=== Data for this task ===
* * * * * * *

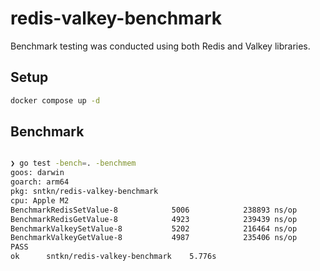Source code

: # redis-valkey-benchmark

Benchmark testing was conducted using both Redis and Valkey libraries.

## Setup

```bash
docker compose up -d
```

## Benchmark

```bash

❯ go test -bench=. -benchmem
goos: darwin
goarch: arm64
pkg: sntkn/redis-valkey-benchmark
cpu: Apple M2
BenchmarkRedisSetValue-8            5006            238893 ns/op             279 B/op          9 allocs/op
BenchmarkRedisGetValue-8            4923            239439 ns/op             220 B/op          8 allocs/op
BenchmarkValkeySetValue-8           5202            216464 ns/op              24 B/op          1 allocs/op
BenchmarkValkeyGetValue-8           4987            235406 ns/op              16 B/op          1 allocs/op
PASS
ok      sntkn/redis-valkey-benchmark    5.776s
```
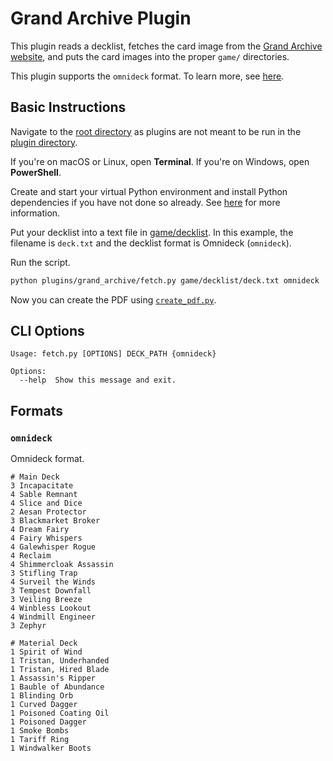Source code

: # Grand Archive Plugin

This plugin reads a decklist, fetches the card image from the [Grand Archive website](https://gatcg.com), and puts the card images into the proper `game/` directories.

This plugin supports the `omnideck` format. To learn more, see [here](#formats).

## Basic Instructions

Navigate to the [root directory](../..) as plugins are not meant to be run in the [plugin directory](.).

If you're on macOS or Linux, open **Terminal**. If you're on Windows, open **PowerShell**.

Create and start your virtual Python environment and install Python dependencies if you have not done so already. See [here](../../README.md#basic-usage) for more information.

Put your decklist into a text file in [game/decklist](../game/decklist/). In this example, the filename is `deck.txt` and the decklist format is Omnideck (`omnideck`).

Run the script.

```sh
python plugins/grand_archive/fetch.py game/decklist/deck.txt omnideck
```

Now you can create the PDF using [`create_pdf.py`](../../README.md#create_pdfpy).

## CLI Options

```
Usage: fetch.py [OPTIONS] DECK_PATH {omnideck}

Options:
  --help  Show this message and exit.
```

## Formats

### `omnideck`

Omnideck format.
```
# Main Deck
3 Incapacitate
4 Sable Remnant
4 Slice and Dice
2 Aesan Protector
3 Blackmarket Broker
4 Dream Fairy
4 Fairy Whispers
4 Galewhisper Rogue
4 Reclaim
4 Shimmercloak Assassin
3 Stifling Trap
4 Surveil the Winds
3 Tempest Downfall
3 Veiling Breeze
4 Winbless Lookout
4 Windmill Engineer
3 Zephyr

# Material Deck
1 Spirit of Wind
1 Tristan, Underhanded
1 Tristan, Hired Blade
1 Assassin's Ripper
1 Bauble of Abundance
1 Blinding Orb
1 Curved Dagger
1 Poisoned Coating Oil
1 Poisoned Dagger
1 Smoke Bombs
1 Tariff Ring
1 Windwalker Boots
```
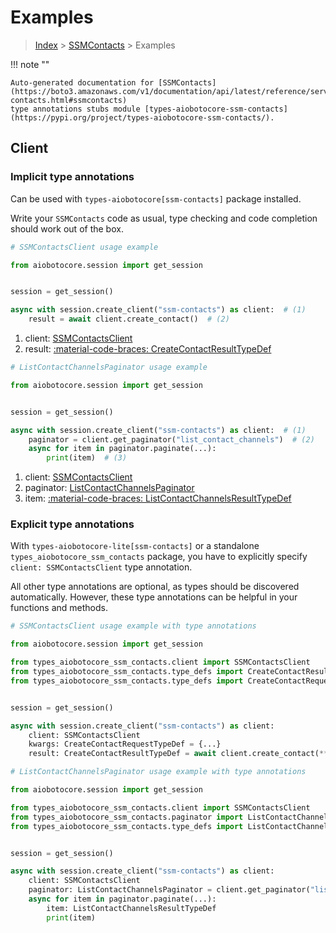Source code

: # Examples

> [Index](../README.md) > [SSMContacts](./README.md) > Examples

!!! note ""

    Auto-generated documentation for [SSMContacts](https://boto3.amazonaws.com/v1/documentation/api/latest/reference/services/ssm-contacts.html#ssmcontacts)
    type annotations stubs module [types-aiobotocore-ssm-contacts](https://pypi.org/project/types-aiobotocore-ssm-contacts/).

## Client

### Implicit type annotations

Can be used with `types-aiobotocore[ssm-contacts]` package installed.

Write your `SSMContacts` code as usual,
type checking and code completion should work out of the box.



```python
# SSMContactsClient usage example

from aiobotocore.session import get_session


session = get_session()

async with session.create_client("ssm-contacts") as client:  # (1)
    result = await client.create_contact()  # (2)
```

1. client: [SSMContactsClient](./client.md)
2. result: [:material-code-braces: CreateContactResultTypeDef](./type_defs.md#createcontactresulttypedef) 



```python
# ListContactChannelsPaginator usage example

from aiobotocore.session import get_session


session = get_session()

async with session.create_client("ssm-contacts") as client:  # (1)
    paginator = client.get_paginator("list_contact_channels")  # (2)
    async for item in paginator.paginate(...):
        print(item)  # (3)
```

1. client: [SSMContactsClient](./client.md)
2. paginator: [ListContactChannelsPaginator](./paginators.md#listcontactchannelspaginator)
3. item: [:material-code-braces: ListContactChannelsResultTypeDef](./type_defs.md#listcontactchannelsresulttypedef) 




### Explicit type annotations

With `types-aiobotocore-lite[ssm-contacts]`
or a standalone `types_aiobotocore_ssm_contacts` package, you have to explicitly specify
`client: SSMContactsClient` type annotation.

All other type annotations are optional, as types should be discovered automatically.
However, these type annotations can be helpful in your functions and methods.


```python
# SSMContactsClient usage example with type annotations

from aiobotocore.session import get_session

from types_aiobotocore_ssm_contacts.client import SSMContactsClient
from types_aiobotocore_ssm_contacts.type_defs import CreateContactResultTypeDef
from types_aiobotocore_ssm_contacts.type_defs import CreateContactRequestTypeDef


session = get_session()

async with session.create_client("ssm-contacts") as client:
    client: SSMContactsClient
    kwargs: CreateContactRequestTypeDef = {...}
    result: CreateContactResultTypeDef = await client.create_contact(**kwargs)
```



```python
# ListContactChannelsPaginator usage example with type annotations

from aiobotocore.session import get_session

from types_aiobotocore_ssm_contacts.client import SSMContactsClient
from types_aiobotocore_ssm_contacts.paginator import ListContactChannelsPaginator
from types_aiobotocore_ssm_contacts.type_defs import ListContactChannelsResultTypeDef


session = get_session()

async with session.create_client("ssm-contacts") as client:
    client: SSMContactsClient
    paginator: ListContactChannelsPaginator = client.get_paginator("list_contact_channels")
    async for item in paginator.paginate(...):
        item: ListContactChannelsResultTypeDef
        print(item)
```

* * * * * * *

=== Work task ===
The expected output is every entry, retyped exactly, with all pictures removed.

=== Task response ===
Source code

: # redis-valkey-benchmark

Benchmark testing was conducted using both Redis and Valkey libraries.

## Setup

```bash
docker compose up -d
```

## Benchmark

```bash

❯ go test -bench=. -benchmem
goos: darwin
goarch: arm64
pkg: sntkn/redis-valkey-benchmark
cpu: Apple M2
BenchmarkRedisSetValue-8            5006            238893 ns/op             279 B/op          9 allocs/op
BenchmarkRedisGetValue-8            4923            239439 ns/op             220 B/op          8 allocs/op
BenchmarkValkeySetValue-8           5202            216464 ns/op              24 B/op          1 allocs/op
BenchmarkValkeyGetValue-8           4987            235406 ns/op              16 B/op          1 allocs/op
PASS
ok      sntkn/redis-valkey-benchmark    5.776s
```
Source code

: # Grand Archive Plugin

This plugin reads a decklist, fetches the card image from the [Grand Archive website](https://gatcg.com), and puts the card images into the proper `game/` directories.

This plugin supports the `omnideck` format. To learn more, see [here](#formats).

## Basic Instructions

Navigate to the [root directory](../..) as plugins are not meant to be run in the [plugin directory](.).

If you're on macOS or Linux, open **Terminal**. If you're on Windows, open **PowerShell**.

Create and start your virtual Python environment and install Python dependencies if you have not done so already. See [here](../../README.md#basic-usage) for more information.

Put your decklist into a text file in [game/decklist](../game/decklist/). In this example, the filename is `deck.txt` and the decklist format is Omnideck (`omnideck`).

Run the script.

```sh
python plugins/grand_archive/fetch.py game/decklist/deck.txt omnideck
```

Now you can create the PDF using [`create_pdf.py`](../../README.md#create_pdfpy).

## CLI Options

```
Usage: fetch.py [OPTIONS] DECK_PATH {omnideck}

Options:
  --help  Show this message and exit.
```

## Formats

### `omnideck`

Omnideck format.
```
# Main Deck
3 Incapacitate
4 Sable Remnant
4 Slice and Dice
2 Aesan Protector
3 Blackmarket Broker
4 Dream Fairy
4 Fairy Whispers
4 Galewhisper Rogue
4 Reclaim
4 Shimmercloak Assassin
3 Stifling Trap
4 Surveil the Winds
3 Tempest Downfall
3 Veiling Breeze
4 Winbless Lookout
4 Windmill Engineer
3 Zephyr

# Material Deck
1 Spirit of Wind
1 Tristan, Underhanded
1 Tristan, Hired Blade
1 Assassin's Ripper
1 Bauble of Abundance
1 Blinding Orb
1 Curved Dagger
1 Poisoned Coating Oil
1 Poisoned Dagger
1 Smoke Bombs
1 Tariff Ring
1 Windwalker Boots
```
Source code

: # Examples

> [Index](../README.md) > [SSMContacts](./README.md) > Examples

!!! note ""

    Auto-generated documentation for [SSMContacts](https://boto3.amazonaws.com/v1/documentation/api/latest/reference/services/ssm-contacts.html#ssmcontacts)
    type annotations stubs module [types-aiobotocore-ssm-contacts](https://pypi.org/project/types-aiobotocore-ssm-contacts/).

## Client

### Implicit type annotations

Can be used with `types-aiobotocore[ssm-contacts]` package installed.

Write your `SSMContacts` code as usual,
type checking and code completion should work out of the box.



```python
# SSMContactsClient usage example

from aiobotocore.session import get_session


session = get_session()

async with session.create_client("ssm-contacts") as client:  # (1)
    result = await client.create_contact()  # (2)
```

1. client: [SSMContactsClient](./client.md)
2. result: [:material-code-braces: CreateContactResultTypeDef](./type_defs.md#createcontactresulttypedef) 



```python
# ListContactChannelsPaginator usage example

from aiobotocore.session import get_session


session = get_session()

async with session.create_client("ssm-contacts") as client:  # (1)
    paginator = client.get_paginator("list_contact_channels")  # (2)
    async for item in paginator.paginate(...):
        print(item)  # (3)
```

1. client: [SSMContactsClient](./client.md)
2. paginator: [ListContactChannelsPaginator](./paginators.md#listcontactchannelspaginator)
3. item: [:material-code-braces: ListContactChannelsResultTypeDef](./type_defs.md#listcontactchannelsresulttypedef) 




### Explicit type annotations

With `types-aiobotocore-lite[ssm-contacts]`
or a standalone `types_aiobotocore_ssm_contacts` package, you have to explicitly specify
`client: SSMContactsClient` type annotation.

All other type annotations are optional, as types should be discovered automatically.
However, these type annotations can be helpful in your functions and methods.


```python
# SSMContactsClient usage example with type annotations

from aiobotocore.session import get_session

from types_aiobotocore_ssm_contacts.client import SSMContactsClient
from types_aiobotocore_ssm_contacts.type_defs import CreateContactResultTypeDef
from types_aiobotocore_ssm_contacts.type_defs import CreateContactRequestTypeDef


session = get_session()

async with session.create_client("ssm-contacts") as client:
    client: SSMContactsClient
    kwargs: CreateContactRequestTypeDef = {...}
    result: CreateContactResultTypeDef = await client.create_contact(**kwargs)
```



```python
# ListContactChannelsPaginator usage example with type annotations

from aiobotocore.session import get_session

from types_aiobotocore_ssm_contacts.client import SSMContactsClient
from types_aiobotocore_ssm_contacts.paginator import ListContactChannelsPaginator
from types_aiobotocore_ssm_contacts.type_defs import ListContactChannelsResultTypeDef


session = get_session()

async with session.create_client("ssm-contacts") as client:
    client: SSMContactsClient
    paginator: ListContactChannelsPaginator = client.get_paginator("list_contact_channels")
    async for item in paginator.paginate(...):
        item: ListContactChannelsResultTypeDef
        print(item)
```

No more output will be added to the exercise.